Given records:
Start of Block
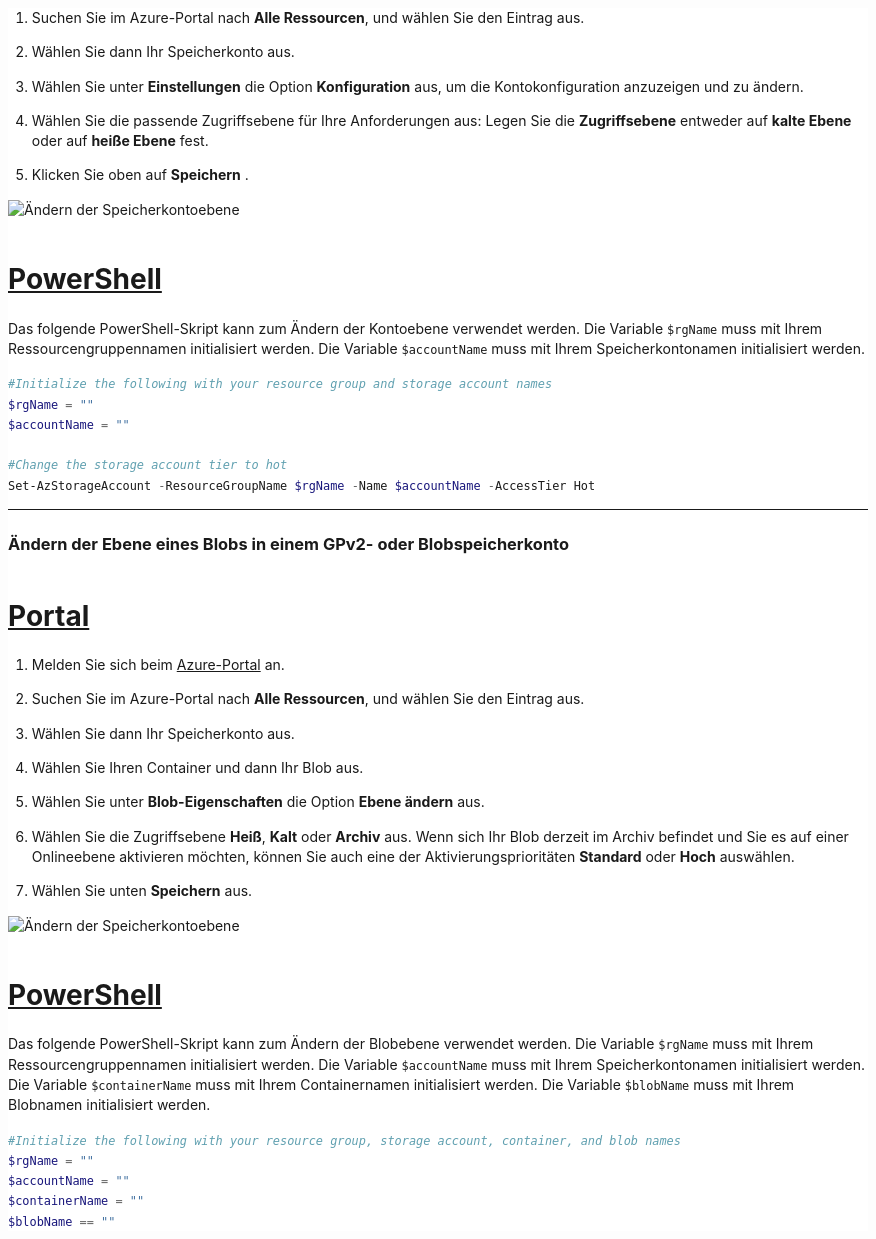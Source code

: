 1. Suchen Sie im Azure-Portal nach **Alle Ressourcen**, und wählen Sie den Eintrag aus.

1. Wählen Sie dann Ihr Speicherkonto aus.

1. Wählen Sie unter **Einstellungen** die Option **Konfiguration** aus, um die Kontokonfiguration anzuzeigen und zu ändern.

1. Wählen Sie die passende Zugriffsebene für Ihre Anforderungen aus: Legen Sie die **Zugriffsebene** entweder auf **kalte Ebene** oder auf **heiße Ebene** fest.

1. Klicken Sie oben auf **Speichern** .

![Ändern der Speicherkontoebene](media/storage-tiers/account-tier.png)

# <a name="powershell"></a>[PowerShell](#tab/azure-powershell)
Das folgende PowerShell-Skript kann zum Ändern der Kontoebene verwendet werden. Die Variable `$rgName` muss mit Ihrem Ressourcengruppennamen initialisiert werden. Die Variable `$accountName` muss mit Ihrem Speicherkontonamen initialisiert werden. 
```powershell
#Initialize the following with your resource group and storage account names
$rgName = ""
$accountName = ""

#Change the storage account tier to hot
Set-AzStorageAccount -ResourceGroupName $rgName -Name $accountName -AccessTier Hot
```
---

### <a name="change-the-tier-of-a-blob-in-a-gpv2-or-blob-storage-account"></a>Ändern der Ebene eines Blobs in einem GPv2- oder Blobspeicherkonto
# <a name="portal"></a>[Portal](#tab/azure-portal)
1. Melden Sie sich beim [Azure-Portal](https://portal.azure.com) an.

1. Suchen Sie im Azure-Portal nach **Alle Ressourcen**, und wählen Sie den Eintrag aus.

1. Wählen Sie dann Ihr Speicherkonto aus.

1. Wählen Sie Ihren Container und dann Ihr Blob aus.

1. Wählen Sie unter **Blob-Eigenschaften** die Option **Ebene ändern** aus.

1. Wählen Sie die Zugriffsebene **Heiß**, **Kalt** oder **Archiv** aus. Wenn sich Ihr Blob derzeit im Archiv befindet und Sie es auf einer Onlineebene aktivieren möchten, können Sie auch eine der Aktivierungsprioritäten **Standard** oder **Hoch** auswählen.

1. Wählen Sie unten **Speichern** aus.

![Ändern der Speicherkontoebene](media/storage-tiers/blob-access-tier.png)

# <a name="powershell"></a>[PowerShell](#tab/azure-powershell)
Das folgende PowerShell-Skript kann zum Ändern der Blobebene verwendet werden. Die Variable `$rgName` muss mit Ihrem Ressourcengruppennamen initialisiert werden. Die Variable `$accountName` muss mit Ihrem Speicherkontonamen initialisiert werden. Die Variable `$containerName` muss mit Ihrem Containernamen initialisiert werden. Die Variable `$blobName` muss mit Ihrem Blobnamen initialisiert werden. 
```powershell
#Initialize the following with your resource group, storage account, container, and blob names
$rgName = ""
$accountName = ""
$containerName = ""
$blobName == ""

```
End of Block
Work instruction: From the records above, copy each line where the word "initialisiert" can be found.

Output below:
Das folgende PowerShell-Skript kann zum Ändern der Kontoebene verwendet werden. Die Variable `$rgName` muss mit Ihrem Ressourcengruppennamen initialisiert werden. Die Variable `$accountName` muss mit Ihrem Speicherkontonamen initialisiert werden. 
Das folgende PowerShell-Skript kann zum Ändern der Blobebene verwendet werden. Die Variable `$rgName` muss mit Ihrem Ressourcengruppennamen initialisiert werden. Die Variable `$accountName` muss mit Ihrem Speicherkontonamen initialisiert werden. Die Variable `$containerName` muss mit Ihrem Containernamen initialisiert werden. Die Variable `$blobName` muss mit Ihrem Blobnamen initialisiert werden. 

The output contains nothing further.